=== Data extract ===
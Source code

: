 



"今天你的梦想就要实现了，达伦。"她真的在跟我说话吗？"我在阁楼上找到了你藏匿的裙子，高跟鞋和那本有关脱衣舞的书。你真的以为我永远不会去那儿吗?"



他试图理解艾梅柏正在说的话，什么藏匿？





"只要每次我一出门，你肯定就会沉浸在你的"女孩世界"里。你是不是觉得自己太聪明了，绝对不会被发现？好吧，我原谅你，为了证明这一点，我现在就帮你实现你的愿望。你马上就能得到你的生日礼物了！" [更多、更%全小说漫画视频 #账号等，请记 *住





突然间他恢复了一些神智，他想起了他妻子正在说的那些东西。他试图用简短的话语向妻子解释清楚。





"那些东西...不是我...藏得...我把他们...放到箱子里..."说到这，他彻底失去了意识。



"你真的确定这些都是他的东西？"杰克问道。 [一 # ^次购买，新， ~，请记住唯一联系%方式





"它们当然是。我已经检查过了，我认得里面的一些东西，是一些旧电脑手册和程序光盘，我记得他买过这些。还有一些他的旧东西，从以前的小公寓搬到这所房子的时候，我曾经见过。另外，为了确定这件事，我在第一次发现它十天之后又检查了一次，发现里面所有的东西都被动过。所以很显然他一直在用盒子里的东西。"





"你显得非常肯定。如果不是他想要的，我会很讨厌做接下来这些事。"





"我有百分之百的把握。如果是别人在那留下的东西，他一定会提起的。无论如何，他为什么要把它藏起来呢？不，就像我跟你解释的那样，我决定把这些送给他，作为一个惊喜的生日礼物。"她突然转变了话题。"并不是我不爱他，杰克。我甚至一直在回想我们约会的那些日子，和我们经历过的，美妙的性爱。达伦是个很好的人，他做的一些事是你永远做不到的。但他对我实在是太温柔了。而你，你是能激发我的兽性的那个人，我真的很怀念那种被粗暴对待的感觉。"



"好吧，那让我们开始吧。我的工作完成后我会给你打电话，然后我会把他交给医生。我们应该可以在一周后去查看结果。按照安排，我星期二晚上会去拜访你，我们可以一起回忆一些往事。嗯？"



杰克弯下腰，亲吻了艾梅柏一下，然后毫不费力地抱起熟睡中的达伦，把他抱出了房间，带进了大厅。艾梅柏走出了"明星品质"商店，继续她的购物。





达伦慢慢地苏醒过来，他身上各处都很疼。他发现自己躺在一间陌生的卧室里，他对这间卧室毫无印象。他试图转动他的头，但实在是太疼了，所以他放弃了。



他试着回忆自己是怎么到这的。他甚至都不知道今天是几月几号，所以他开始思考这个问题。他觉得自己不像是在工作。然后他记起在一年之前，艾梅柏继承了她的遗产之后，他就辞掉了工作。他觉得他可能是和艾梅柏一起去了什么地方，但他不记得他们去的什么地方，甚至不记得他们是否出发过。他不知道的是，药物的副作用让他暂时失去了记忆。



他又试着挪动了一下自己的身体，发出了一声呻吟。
===
→ **Exercise**: The expected output is exactly the lines of the listing above between the line holding "[更多、更%全小说漫画视频 #账号等，请记 *住" and the line holding "# ^次购买，新， ~，请记住唯一联系%方式", inclusive.

→ **Completed exercise**:
"只要每次我一出门，你肯定就会沉浸在你的"女孩世界"里。你是不是觉得自己太聪明了，绝对不会被发现？好吧，我原谅你，为了证明这一点，我现在就帮你实现你的愿望。你马上就能得到你的生日礼物了！" [更多、更%全小说漫画视频 #账号等，请记 *住





突然间他恢复了一些神智，他想起了他妻子正在说的那些东西。他试图用简短的话语向妻子解释清楚。





"那些东西...不是我...藏得...我把他们...放到箱子里..."说到这，他彻底失去了意识。



"你真的确定这些都是他的东西？"杰克问道。 [一 # ^次购买，新， ~，请记住唯一联系%方式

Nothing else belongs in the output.